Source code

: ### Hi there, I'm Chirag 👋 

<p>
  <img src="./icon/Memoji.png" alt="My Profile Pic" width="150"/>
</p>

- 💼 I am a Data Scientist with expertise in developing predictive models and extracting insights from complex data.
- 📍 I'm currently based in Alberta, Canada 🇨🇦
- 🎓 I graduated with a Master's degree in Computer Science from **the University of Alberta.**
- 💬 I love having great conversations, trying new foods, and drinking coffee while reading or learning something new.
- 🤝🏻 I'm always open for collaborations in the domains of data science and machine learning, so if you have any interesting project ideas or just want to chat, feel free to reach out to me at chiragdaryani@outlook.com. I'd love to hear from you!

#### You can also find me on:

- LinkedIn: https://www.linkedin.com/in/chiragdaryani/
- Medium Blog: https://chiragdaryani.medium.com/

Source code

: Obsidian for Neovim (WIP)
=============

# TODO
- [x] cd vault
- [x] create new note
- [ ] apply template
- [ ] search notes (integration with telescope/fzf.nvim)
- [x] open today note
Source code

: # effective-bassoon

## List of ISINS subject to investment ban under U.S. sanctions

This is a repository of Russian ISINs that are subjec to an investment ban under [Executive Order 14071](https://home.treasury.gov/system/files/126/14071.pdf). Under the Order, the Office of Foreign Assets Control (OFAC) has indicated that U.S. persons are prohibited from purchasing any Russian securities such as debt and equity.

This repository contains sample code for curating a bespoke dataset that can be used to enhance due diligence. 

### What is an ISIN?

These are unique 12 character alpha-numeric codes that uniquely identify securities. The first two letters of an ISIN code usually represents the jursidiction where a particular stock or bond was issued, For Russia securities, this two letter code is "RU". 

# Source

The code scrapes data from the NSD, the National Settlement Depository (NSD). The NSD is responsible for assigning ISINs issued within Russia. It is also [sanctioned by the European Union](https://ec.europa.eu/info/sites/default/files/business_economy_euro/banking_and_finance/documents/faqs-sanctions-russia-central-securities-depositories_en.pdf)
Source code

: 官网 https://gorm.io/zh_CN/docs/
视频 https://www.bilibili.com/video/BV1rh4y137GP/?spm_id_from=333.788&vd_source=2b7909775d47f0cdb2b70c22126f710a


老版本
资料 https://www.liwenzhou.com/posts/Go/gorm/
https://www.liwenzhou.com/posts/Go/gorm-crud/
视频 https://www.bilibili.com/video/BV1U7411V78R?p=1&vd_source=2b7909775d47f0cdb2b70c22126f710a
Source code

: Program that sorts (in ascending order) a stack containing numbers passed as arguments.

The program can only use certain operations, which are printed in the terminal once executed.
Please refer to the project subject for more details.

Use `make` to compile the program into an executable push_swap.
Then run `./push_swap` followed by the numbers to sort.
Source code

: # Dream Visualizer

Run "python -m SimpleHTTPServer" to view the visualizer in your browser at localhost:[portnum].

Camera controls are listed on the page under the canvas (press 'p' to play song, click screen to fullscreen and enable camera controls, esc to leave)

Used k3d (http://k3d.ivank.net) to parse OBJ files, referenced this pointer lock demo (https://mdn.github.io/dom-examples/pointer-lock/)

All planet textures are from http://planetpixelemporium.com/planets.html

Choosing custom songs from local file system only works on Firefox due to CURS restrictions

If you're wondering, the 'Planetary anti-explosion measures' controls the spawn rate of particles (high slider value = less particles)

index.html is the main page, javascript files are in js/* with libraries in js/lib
· · · · ·
* _WHAT TO WORK ON_
Looking at the data above, write out exactly the lines that start at the one containing "Camera controls are" and end at the one containing "All planet textures"; include both and nothing beyond.

* _RESULT_
Camera controls are listed on the page under the canvas (press 'p' to play song, click screen to fullscreen and enable camera controls, esc to leave)

Used k3d (http://k3d.ivank.net) to parse OBJ files, referenced this pointer lock demo (https://mdn.github.io/dom-examples/pointer-lock/)

All planet textures are from http://planetpixelemporium.com/planets.html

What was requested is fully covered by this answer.